Deglado’s lawyer, Brian Hallaq, said via email Friday: “We have no public comment to make on Mr. Delgado’s case.”
In Latin America, “notarios publicos” are licensed attorneys. In the United States, the term refers to notaries public, and some who advertise themselves as “notarios” offer immigration consultation illegally.
“That’s how they make their money,” McLawsen said. “When people are freaked out about immigration issues, they go to these notarios and get terrible advice that makes their situation worse.”
In some cases, that can lead to deportation proceedings, he said.
After using Delgado’s service for their immigration case — paying him plus $1,500 in filing fees — the family became concerned about their case.

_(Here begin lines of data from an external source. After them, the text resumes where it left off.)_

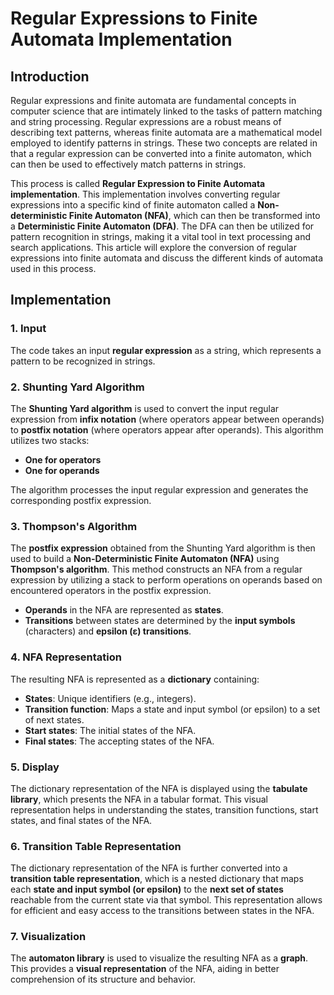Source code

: # Regular Expressions to Finite Automata Implementation

## Introduction
Regular expressions and finite automata are fundamental concepts in computer science that are intimately linked to the tasks of pattern matching and string processing. Regular expressions are a robust means of describing text patterns, whereas finite automata are a mathematical model employed to identify patterns in strings. These two concepts are related in that a regular expression can be converted into a finite automaton, which can then be used to effectively match patterns in strings.

This process is called **Regular Expression to Finite Automata implementation**. This implementation involves converting regular expressions into a specific kind of finite automaton called a **Non-deterministic Finite Automaton (NFA)**, which can then be transformed into a **Deterministic Finite Automaton (DFA)**. The DFA can then be utilized for pattern recognition in strings, making it a vital tool in text processing and search applications. This article will explore the conversion of regular expressions into finite automata and discuss the different kinds of automata used in this process.

## Implementation
### 1. Input
The code takes an input **regular expression** as a string, which represents a pattern to be recognized in strings.

### 2. Shunting Yard Algorithm
The **Shunting Yard algorithm** is used to convert the input regular expression from **infix notation** (where operators appear between operands) to **postfix notation** (where operators appear after operands). This algorithm utilizes two stacks:
- **One for operators**
- **One for operands**

The algorithm processes the input regular expression and generates the corresponding postfix expression.

### 3. Thompson's Algorithm
The **postfix expression** obtained from the Shunting Yard algorithm is then used to build a **Non-Deterministic Finite Automaton (NFA)** using **Thompson's algorithm**. This method constructs an NFA from a regular expression by utilizing a stack to perform operations on operands based on encountered operators in the postfix expression.

- **Operands** in the NFA are represented as **states**.
- **Transitions** between states are determined by the **input symbols** (characters) and **epsilon (ε) transitions**.

### 4. NFA Representation
The resulting NFA is represented as a **dictionary** containing:
- **States**: Unique identifiers (e.g., integers).
- **Transition function**: Maps a state and input symbol (or epsilon) to a set of next states.
- **Start states**: The initial states of the NFA.
- **Final states**: The accepting states of the NFA.

### 5. Display
The dictionary representation of the NFA is displayed using the **tabulate library**, which presents the NFA in a tabular format. This visual representation helps in understanding the states, transition functions, start states, and final states of the NFA.

### 6. Transition Table Representation
The dictionary representation of the NFA is further converted into a **transition table representation**, which is a nested dictionary that maps each **state and input symbol (or epsilon)** to the **next set of states** reachable from the current state via that symbol. This representation allows for efficient and easy access to the transitions between states in the NFA.

### 7. Visualization
The **automaton library** is used to visualize the resulting NFA as a **graph**. This provides a **visual representation** of the NFA, aiding in better comprehension of its structure and behavior.

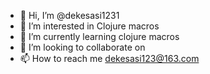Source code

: - 👋 Hi, I’m @dekesasi1231
- 👀 I’m interested in Clojure macros
- 🌱 I’m currently learning clojure macros
- 💞️ I’m looking to collaborate on
- 📫 How to reach me dekesasi123@163.com

<!---
dekesasi1231/dekesasi1231 is a ✨ special ✨ repository because its `README.md` (this file) appears on your GitHub profile.
You can click the Preview link to take a look at your changes.
--->
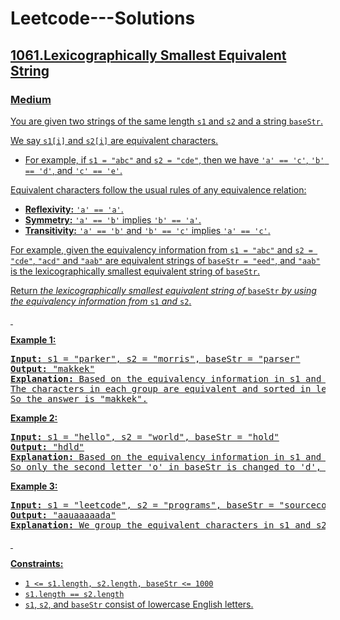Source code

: # Leetcode---Solutions
<h2>
  <a href="https://leetcode.com/problems/lexicographically-smallest-equivalent-string/description/">
    1061.Lexicographically Smallest Equivalent String
    </h2>
  <h3>Medium</h3>
  <p>You are given two strings of the same length <code>s1</code> and <code>s2</code> and a string <code>baseStr</code>.</p>

<p>We say <code>s1[i]</code> and <code>s2[i]</code> are equivalent characters.</p>

<ul>
	<li>For example, if <code>s1 = "abc"</code> and <code>s2 = "cde"</code>, then we have <code>'a' == 'c'</code>, <code>'b' == 'd'</code>, and <code>'c' == 'e'</code>.</li>
</ul>

<p>Equivalent characters follow the usual rules of any equivalence relation:</p>

<ul>
	<li><strong>Reflexivity:</strong> <code>'a' == 'a'</code>.</li>
	<li><strong>Symmetry:</strong> <code>'a' == 'b'</code> implies <code>'b' == 'a'</code>.</li>
	<li><strong>Transitivity:</strong> <code>'a' == 'b'</code> and <code>'b' == 'c'</code> implies <code>'a' == 'c'</code>.</li>
</ul>

<p>For example, given the equivalency information from <code>s1 = "abc"</code> and <code>s2 = "cde"</code>, <code>"acd"</code> and <code>"aab"</code> are equivalent strings of <code>baseStr = "eed"</code>, and <code>"aab"</code> is the lexicographically smallest equivalent string of <code>baseStr</code>.</p>

<p>Return <em>the lexicographically smallest equivalent string of </em><code>baseStr</code><em> by using the equivalency information from </em><code>s1</code><em> and </em><code>s2</code>.</p>

<p>&nbsp;</p>
<p><strong>Example 1:</strong></p>

<pre><strong>Input:</strong> s1 = "parker", s2 = "morris", baseStr = "parser"
<strong>Output:</strong> "makkek"
<strong>Explanation:</strong> Based on the equivalency information in s1 and s2, we can group their characters as [m,p], [a,o], [k,r,s], [e,i].
The characters in each group are equivalent and sorted in lexicographical order.
So the answer is "makkek".
</pre>

<p><strong>Example 2:</strong></p>

<pre><strong>Input:</strong> s1 = "hello", s2 = "world", baseStr = "hold"
<strong>Output:</strong> "hdld"
<strong>Explanation: </strong>Based on the equivalency information in s1 and s2, we can group their characters as [h,w], [d,e,o], [l,r].
So only the second letter 'o' in baseStr is changed to 'd', the answer is "hdld".
</pre>

<p><strong>Example 3:</strong></p>

<pre><strong>Input:</strong> s1 = "leetcode", s2 = "programs", baseStr = "sourcecode"
<strong>Output:</strong> "aauaaaaada"
<strong>Explanation:</strong> We group the equivalent characters in s1 and s2 as [a,o,e,r,s,c], [l,p], [g,t] and [d,m], thus all letters in baseStr except 'u' and 'd' are transformed to 'a', the answer is "aauaaaaada".
</pre>

<p>&nbsp;</p>
<p><strong>Constraints:</strong></p>

<ul>
	<li><code>1 &lt;= s1.length, s2.length, baseStr &lt;= 1000</code></li>
	<li><code>s1.length == s2.length</code></li>
	<li><code>s1</code>, <code>s2</code>, and <code>baseStr</code> consist of lowercase English letters.</li>
</ul>
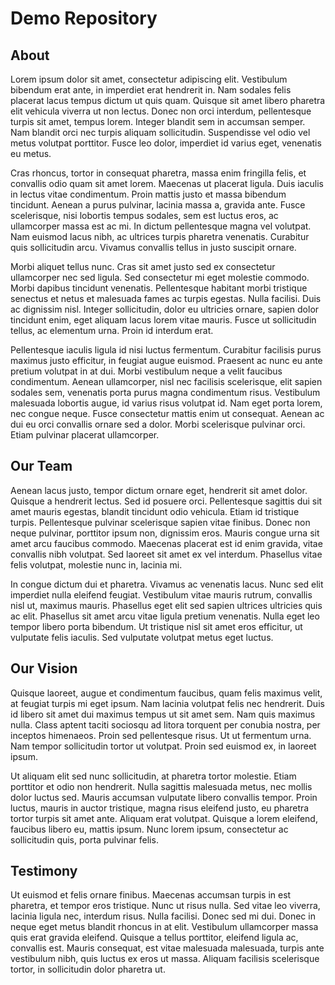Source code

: # Demo Repository

## About

Lorem ipsum dolor sit amet, consectetur adipiscing elit. Vestibulum bibendum erat ante, in imperdiet erat hendrerit in. Nam sodales felis placerat lacus tempus dictum ut quis quam. Quisque sit amet libero pharetra elit vehicula viverra ut non lectus. Donec non orci interdum, pellentesque turpis sit amet, tempus lorem. Integer blandit sem in accumsan semper. Nam blandit orci nec turpis aliquam sollicitudin. Suspendisse vel odio vel metus volutpat porttitor. Fusce leo dolor, imperdiet id varius eget, venenatis eu metus.

Cras rhoncus, tortor in consequat pharetra, massa enim fringilla felis, et convallis odio quam sit amet lorem. Maecenas ut placerat ligula. Duis iaculis in lectus vitae condimentum. Proin mattis justo et massa bibendum tincidunt. Aenean a purus pulvinar, lacinia massa a, gravida ante. Fusce scelerisque, nisi lobortis tempus sodales, sem est luctus eros, ac ullamcorper massa est ac mi. In dictum pellentesque magna vel volutpat. Nam euismod lacus nibh, ac ultrices turpis pharetra venenatis. Curabitur quis sollicitudin arcu. Vivamus convallis tellus in justo suscipit ornare.

Morbi aliquet tellus nunc. Cras sit amet justo sed ex consectetur ullamcorper nec sed ligula. Sed consectetur mi eget molestie commodo. Morbi dapibus tincidunt venenatis. Pellentesque habitant morbi tristique senectus et netus et malesuada fames ac turpis egestas. Nulla facilisi. Duis ac dignissim nisl. Integer sollicitudin, dolor eu ultricies ornare, sapien dolor tincidunt enim, eget aliquam lacus lorem vitae mauris. Fusce ut sollicitudin tellus, ac elementum urna. Proin id interdum erat.

Pellentesque iaculis ligula id nisi luctus fermentum. Curabitur facilisis purus maximus justo efficitur, in feugiat augue euismod. Praesent ac nunc eu ante pretium volutpat in at dui. Morbi vestibulum neque a velit faucibus condimentum. Aenean ullamcorper, nisl nec facilisis scelerisque, elit sapien sodales sem, venenatis porta purus magna condimentum risus. Vestibulum malesuada lobortis augue, id varius risus volutpat id. Nam eget porta lorem, nec congue neque. Fusce consectetur mattis enim ut consequat. Aenean ac dui eu orci convallis ornare sed a dolor. Morbi scelerisque pulvinar orci. Etiam pulvinar placerat ullamcorper.


## Our Team

Aenean lacus justo, tempor dictum ornare eget, hendrerit sit amet dolor. Quisque a hendrerit lectus. Sed id posuere orci. Pellentesque sagittis dui sit amet mauris egestas, blandit tincidunt odio vehicula. Etiam id tristique turpis. Pellentesque pulvinar scelerisque sapien vitae finibus. Donec non neque pulvinar, porttitor ipsum non, dignissim eros. Mauris congue urna sit amet arcu faucibus commodo. Maecenas placerat est id enim gravida, vitae convallis nibh volutpat. Sed laoreet sit amet ex vel interdum. Phasellus vitae felis volutpat, molestie nunc in, lacinia mi.

In congue dictum dui et pharetra. Vivamus ac venenatis lacus. Nunc sed elit imperdiet nulla eleifend feugiat. Vestibulum vitae mauris rutrum, convallis nisl ut, maximus mauris. Phasellus eget elit sed sapien ultrices ultricies quis ac elit. Phasellus sit amet arcu vitae ligula pretium venenatis. Nulla eget leo tempor libero porta bibendum. Ut tristique nisl sit amet eros efficitur, ut vulputate felis iaculis. Sed vulputate volutpat metus eget luctus.


## Our Vision

Quisque laoreet, augue et condimentum faucibus, quam felis maximus velit, at feugiat turpis mi eget ipsum. Nam lacinia volutpat felis nec hendrerit. Duis id libero sit amet dui maximus tempus ut sit amet sem. Nam quis maximus nulla. Class aptent taciti sociosqu ad litora torquent per conubia nostra, per inceptos himenaeos. Proin sed pellentesque risus. Ut ut fermentum urna. Nam tempor sollicitudin tortor ut volutpat. Proin sed euismod ex, in laoreet ipsum.

Ut aliquam elit sed nunc sollicitudin, at pharetra tortor molestie. Etiam porttitor et odio non hendrerit. Nulla sagittis malesuada metus, nec mollis dolor luctus sed. Mauris accumsan vulputate libero convallis tempor. Proin luctus, mauris in auctor tristique, magna risus eleifend justo, eu pharetra tortor turpis sit amet ante. Aliquam erat volutpat. Quisque a lorem eleifend, faucibus libero eu, mattis ipsum. Nunc lorem ipsum, consectetur ac sollicitudin quis, porta pulvinar felis.


## Testimony
Ut euismod et felis ornare finibus. Maecenas accumsan turpis in est pharetra, et tempor eros tristique. Nunc ut risus nulla. Sed vitae leo viverra, lacinia ligula nec, interdum risus. Nulla facilisi. Donec sed mi dui. Donec in neque eget metus blandit rhoncus in at elit. Vestibulum ullamcorper massa quis erat gravida eleifend. Quisque a tellus porttitor, eleifend ligula ac, convallis est. Mauris consequat, est vitae malesuada malesuada, turpis ante vestibulum nibh, quis luctus ex eros ut massa. Aliquam facilisis scelerisque tortor, in sollicitudin dolor pharetra ut.
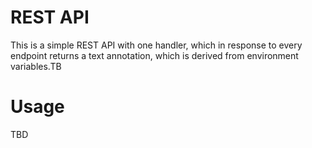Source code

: # REST API

This is a simple REST API with one handler, which in response to every endpoint returns a text annotation, which is derived from environment variables.TB

# Usage

TBD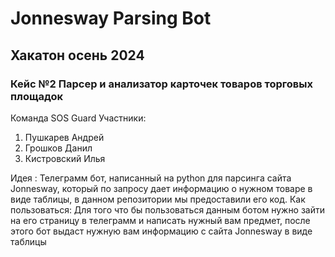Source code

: # Jonnesway Parsing Bot
## Хакатон осень 2024
### Кейс №2 Парсер и анализатор карточек товаров торговых площадок 
Команда SOS Guard 
Участники:
1. Пушкарев Андрей
2. Грошков Данил
3. Кистровский Илья 

Идея : Телеграмм бот, написанный на python для парсинга сайта Jonnesway, который по запросу дает информацию о нужном товаре в виде таблицы, в данном репозитории мы предоставили его код. 
Как пользоваться: Для того что бы пользоваться данным ботом нужно зайти на его страницу в телеграмм и написать нужный вам предмет, после этого бот выдаст нужную вам информацию с сайта Jonnesway в виде таблицы 
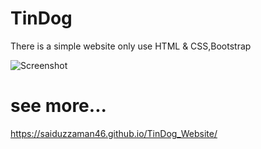 # TinDog
There is a simple website only use HTML & CSS,Bootstrap


![Screenshot](https://github.com/saiduzzaman46/TinDog-Start/assets/102038478/ffb3d848-2a13-481f-8a6b-901d8eecd7b1)

# see more... 
https://saiduzzaman46.github.io/TinDog_Website/

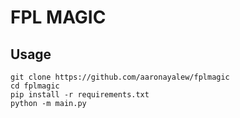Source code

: # FPL MAGIC 



## Usage
`git clone https://github.com/aaronayalew/fplmagic`<br>
`cd fplmagic`<br>
`pip install -r requirements.txt`<br>
`python -m main.py`<br>

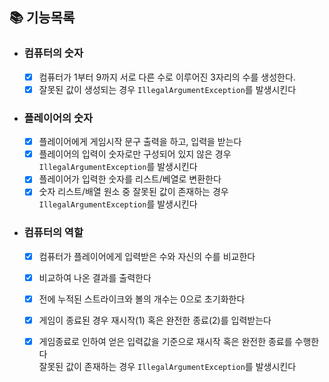 ## 📚 기능목록

- ### 컴퓨터의 숫자
  - [x] 컴퓨터가 1부터 9까지 서로 다른 수로 이루어진 3자리의 수를 생성한다.
  - [x] 잘못된 값이 생성되는 경우 `IllegalArgumentException`를 발생시킨다

- ### 플레이어의 숫자
  - [x] 플레이어에게 게임시작 문구 출력을 하고, 입력을 받는다
  - [x] 플레이어의 입력이 숫자로만 구성되어 있지 않은 경우 `IllegalArgumentException`를 발생시킨다
  - [x] 플레이어가 입력한 숫자를 리스트/베열로 변환한다
  - [x] 숫자 리스트/배열 원소 중 잘못된 값이 존재하는 경우 `IllegalArgumentException`를 발생시킨다

- ### 컴퓨터의 역할
  - [x] 컴퓨터가 플레이어에게 입력받은 수와 자신의 수를 비교한다
  - [x] 비교하여 나온 결과를 출력한다
  - [x] 전에 누적된 스트라이크와 볼의 개수는 0으로 초기화한다
  - [x] 게임이 종료된 경우 재시작(1) 혹은 완전한 종료(2)를 입력받는다 
  - [x] 게임종료로 인하여 얻은 입력값을 기준으로 재시작 혹은 완전한 종료를 수행한다 <br> 잘못된 값이 존재하는 경우 `IllegalArgumentException`를 발생시킨다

They reached out to an immigration lawyer, who warned them of their situation, according to the lawsuit.
The family sued Delgado in Pierce County Superior Court, and the case moved to federal court after he sought bankruptcy protection, attorneys said.
There, a federal judge ruled Feb. 27 that Delgado owed them more than $50,000 in damages and attorney fees.
The family who sued requested that their names not be publicized, because they’re worried about retaliation, McLawsen said.
“These are just such aggressive times in terms of immigration enforcement,” he said.
McLawsen said he thinks there has been one other successful private lawsuit against a notario in Washington. A Lakewood business settled with a Midland man in 2015, after unauthorized consulting jeopardized his immigration case.
Sometimes, but not always, notarios charge less than attorneys. But McLawsen cautioned that such unqualified immigration advice can end in deportation proceedings.
As for the family who filed the suit, he said: “They do have a pathway toward legal status, and they’re in the process of pursuing that.”